══ Supplied entries

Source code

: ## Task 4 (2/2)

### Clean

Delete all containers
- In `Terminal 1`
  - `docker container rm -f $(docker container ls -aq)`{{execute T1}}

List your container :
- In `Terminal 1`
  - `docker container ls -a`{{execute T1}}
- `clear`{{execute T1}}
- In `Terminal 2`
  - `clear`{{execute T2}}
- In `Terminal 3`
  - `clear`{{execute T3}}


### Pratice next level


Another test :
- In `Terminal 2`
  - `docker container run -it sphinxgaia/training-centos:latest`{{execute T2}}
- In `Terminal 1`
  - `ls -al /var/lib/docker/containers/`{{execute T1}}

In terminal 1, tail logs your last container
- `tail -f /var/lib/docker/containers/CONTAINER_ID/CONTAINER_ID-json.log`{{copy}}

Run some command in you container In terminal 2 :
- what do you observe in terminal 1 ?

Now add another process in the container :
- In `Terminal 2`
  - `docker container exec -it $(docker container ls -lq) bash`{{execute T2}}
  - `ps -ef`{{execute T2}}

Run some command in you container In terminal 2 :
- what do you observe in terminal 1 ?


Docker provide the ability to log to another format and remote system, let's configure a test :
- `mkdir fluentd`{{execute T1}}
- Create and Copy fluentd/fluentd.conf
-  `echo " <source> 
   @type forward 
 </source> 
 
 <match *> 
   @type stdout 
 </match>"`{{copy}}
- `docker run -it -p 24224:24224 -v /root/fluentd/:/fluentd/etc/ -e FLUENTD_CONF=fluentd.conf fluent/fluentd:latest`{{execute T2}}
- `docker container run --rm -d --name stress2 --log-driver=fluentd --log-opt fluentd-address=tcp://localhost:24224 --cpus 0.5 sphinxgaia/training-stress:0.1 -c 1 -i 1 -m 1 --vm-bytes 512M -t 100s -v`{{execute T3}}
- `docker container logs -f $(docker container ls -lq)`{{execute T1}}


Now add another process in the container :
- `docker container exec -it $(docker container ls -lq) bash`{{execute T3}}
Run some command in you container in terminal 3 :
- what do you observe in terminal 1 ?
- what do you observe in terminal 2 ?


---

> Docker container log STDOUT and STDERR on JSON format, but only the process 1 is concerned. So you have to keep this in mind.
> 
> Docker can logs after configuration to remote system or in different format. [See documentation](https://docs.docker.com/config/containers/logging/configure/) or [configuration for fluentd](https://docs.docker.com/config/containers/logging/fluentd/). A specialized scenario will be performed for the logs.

════
══ Supplied entries

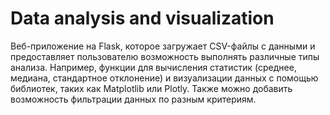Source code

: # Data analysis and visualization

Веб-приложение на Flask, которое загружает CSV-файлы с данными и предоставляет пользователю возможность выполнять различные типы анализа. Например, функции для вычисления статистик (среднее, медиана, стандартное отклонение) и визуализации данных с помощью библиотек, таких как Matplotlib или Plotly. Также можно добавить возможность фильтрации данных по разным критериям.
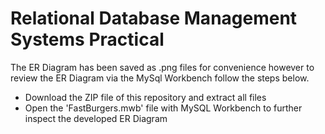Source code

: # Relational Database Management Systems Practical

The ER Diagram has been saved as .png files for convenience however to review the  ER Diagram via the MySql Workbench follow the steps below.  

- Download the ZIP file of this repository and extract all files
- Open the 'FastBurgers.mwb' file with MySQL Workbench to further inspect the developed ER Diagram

════

## Problem requirements
Extract from the records above the lines from the one containing "container run -it" to the one containing "In terminal 1, tail logs your last container", both lines included, exactly as they appear and with nothing else.

## Task answer
  - `docker container run -it sphinxgaia/training-centos:latest`{{execute T2}}
- In `Terminal 1`
  - `ls -al /var/lib/docker/containers/`{{execute T1}}

In terminal 1, tail logs your last container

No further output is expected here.